(Extracted entries Opens)

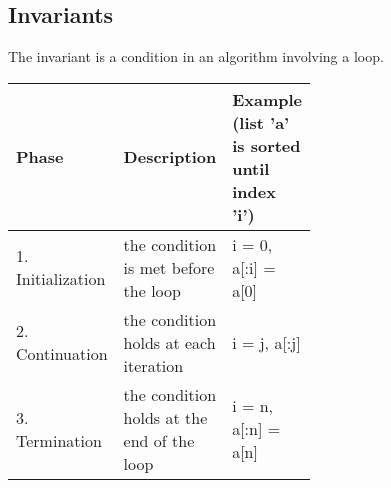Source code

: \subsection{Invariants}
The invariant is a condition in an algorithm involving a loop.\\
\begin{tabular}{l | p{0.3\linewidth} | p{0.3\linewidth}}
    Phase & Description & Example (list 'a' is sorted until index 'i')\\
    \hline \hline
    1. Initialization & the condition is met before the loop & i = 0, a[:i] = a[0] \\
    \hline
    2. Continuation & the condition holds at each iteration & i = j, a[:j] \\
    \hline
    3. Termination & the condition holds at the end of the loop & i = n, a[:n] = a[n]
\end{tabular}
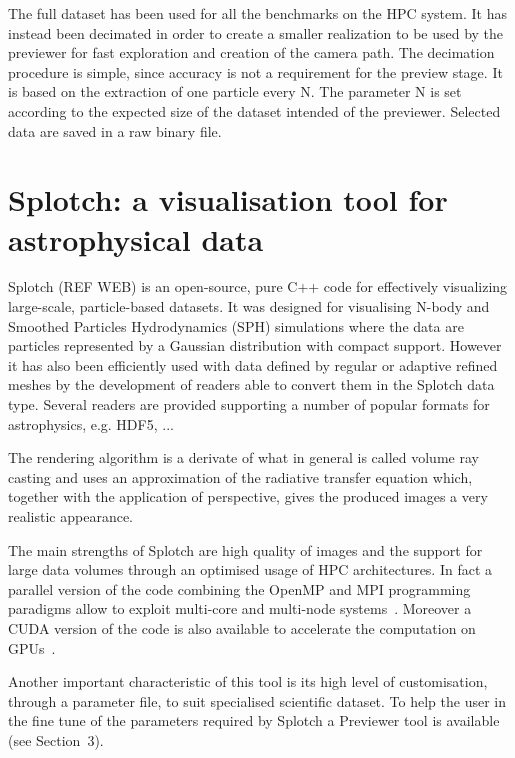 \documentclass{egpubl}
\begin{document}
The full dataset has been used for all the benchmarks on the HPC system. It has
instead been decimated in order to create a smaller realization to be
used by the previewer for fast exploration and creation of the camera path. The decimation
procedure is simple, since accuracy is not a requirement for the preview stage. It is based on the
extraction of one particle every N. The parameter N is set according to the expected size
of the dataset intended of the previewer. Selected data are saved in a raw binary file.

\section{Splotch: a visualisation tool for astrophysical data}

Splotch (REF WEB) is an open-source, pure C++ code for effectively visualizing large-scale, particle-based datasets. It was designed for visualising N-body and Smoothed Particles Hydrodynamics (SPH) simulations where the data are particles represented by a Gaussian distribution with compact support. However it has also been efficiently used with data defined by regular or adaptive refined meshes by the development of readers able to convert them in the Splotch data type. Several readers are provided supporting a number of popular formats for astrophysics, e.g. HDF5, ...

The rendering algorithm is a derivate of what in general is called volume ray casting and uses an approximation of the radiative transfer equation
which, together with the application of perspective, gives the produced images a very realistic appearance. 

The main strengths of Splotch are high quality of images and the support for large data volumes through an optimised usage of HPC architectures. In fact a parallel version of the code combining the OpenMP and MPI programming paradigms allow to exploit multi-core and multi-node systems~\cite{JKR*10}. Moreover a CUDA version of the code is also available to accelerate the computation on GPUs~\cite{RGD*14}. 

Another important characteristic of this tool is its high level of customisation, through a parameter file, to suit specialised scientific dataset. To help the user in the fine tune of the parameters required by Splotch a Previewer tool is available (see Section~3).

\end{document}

(Extracted entries Closes)
(Extracted entries Opens)

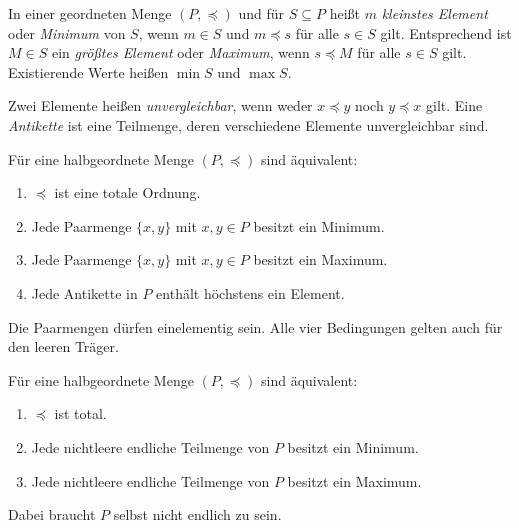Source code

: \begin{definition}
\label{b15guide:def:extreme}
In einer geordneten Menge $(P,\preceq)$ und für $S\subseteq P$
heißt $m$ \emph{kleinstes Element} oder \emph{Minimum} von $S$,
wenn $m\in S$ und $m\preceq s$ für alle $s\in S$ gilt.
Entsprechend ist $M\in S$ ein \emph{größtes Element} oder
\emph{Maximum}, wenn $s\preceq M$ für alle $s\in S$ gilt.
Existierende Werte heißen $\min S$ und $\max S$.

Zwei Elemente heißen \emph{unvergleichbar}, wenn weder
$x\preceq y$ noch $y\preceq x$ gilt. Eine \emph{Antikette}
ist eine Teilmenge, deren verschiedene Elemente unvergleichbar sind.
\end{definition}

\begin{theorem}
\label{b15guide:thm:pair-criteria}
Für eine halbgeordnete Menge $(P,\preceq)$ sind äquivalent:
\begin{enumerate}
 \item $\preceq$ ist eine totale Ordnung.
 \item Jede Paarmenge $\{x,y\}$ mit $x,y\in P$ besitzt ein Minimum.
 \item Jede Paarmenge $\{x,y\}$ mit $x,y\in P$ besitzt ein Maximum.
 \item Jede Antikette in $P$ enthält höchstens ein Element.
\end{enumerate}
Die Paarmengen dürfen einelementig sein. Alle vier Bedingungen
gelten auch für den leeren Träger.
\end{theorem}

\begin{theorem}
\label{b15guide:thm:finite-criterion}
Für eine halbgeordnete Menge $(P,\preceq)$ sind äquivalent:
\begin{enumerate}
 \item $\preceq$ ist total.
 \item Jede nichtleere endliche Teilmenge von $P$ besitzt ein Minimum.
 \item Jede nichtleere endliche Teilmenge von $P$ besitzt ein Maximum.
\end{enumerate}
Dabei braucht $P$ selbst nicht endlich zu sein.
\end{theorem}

(Extracted entries Closes)
(Extracted entries Opens)

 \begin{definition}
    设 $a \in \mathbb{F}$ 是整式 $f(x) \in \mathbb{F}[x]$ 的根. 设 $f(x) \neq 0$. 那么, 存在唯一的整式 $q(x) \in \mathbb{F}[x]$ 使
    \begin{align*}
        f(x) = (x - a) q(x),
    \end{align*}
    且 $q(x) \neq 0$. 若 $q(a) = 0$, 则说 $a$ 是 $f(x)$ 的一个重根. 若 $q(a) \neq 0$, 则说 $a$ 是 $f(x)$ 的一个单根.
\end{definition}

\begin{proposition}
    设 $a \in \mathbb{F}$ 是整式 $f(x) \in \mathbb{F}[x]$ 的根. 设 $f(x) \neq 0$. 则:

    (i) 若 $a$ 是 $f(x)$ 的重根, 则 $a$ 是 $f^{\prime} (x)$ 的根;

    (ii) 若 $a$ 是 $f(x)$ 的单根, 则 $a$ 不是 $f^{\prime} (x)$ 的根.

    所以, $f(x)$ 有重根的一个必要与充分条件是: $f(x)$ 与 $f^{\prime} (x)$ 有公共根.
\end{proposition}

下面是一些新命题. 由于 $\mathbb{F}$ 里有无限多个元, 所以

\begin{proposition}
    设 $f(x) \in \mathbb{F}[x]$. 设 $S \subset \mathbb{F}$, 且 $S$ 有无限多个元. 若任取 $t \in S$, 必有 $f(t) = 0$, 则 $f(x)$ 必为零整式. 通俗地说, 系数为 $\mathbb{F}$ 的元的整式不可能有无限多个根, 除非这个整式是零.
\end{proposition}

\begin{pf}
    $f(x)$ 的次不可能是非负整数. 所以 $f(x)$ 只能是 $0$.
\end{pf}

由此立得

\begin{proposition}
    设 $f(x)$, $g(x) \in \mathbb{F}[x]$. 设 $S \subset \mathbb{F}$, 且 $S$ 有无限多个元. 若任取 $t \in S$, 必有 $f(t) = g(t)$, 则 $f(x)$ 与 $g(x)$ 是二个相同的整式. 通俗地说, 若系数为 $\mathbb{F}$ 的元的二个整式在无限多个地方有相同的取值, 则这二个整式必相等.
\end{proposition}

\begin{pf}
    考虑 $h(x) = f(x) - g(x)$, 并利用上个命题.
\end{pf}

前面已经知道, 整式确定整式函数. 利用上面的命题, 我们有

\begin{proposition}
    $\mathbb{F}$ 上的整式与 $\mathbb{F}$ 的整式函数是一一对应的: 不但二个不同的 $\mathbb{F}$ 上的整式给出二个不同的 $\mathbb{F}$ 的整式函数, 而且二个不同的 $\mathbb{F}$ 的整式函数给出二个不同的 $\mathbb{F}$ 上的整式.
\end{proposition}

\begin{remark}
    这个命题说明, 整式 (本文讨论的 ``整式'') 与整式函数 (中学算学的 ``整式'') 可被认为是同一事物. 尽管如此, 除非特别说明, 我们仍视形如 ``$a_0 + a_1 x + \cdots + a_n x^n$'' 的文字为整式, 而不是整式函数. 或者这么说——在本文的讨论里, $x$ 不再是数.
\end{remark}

(Extracted entries Closes)

## Directions for this task
Find the word "Elemente" in the records, and report each line that has it.

## Answer to the exercise
Zwei Elemente heißen \emph{unvergleichbar}, wenn weder
ist eine Teilmenge, deren verschiedene Elemente unvergleichbar sind.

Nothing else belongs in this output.